[Provided data Boundary: Start]

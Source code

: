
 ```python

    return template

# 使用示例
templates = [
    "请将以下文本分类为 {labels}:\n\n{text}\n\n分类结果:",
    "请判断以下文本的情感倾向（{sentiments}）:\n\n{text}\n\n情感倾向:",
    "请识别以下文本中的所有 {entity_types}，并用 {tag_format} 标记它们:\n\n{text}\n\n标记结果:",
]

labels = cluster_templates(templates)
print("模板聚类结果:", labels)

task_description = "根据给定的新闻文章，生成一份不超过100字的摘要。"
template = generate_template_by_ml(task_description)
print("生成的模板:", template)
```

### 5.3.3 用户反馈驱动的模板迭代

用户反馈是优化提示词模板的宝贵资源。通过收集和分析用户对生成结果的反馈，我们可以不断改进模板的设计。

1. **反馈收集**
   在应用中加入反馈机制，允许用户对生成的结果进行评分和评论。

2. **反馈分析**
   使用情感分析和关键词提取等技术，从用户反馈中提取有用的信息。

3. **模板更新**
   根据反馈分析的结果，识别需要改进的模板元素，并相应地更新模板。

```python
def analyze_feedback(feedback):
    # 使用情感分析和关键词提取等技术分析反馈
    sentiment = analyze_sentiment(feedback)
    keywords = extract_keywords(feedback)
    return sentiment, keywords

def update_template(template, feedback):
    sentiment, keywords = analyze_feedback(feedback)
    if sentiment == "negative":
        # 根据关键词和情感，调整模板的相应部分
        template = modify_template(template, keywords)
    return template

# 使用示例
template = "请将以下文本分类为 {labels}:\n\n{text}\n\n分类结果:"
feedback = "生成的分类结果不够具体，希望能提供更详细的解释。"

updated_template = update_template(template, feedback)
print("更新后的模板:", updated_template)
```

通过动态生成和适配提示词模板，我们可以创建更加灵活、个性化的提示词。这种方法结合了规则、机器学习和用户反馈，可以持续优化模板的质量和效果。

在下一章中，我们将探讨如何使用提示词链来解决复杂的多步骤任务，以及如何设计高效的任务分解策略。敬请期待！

[Provided data Boundary: End]

Task statement =>
When a line of the data holds the string "n分类结果", pick it out and copy it.

Answer to this exercise =>
    "请将以下文本分类为 {labels}:\n\n{text}\n\n分类结果:",
template = "请将以下文本分类为 {labels}:\n\n{text}\n\n分类结果:"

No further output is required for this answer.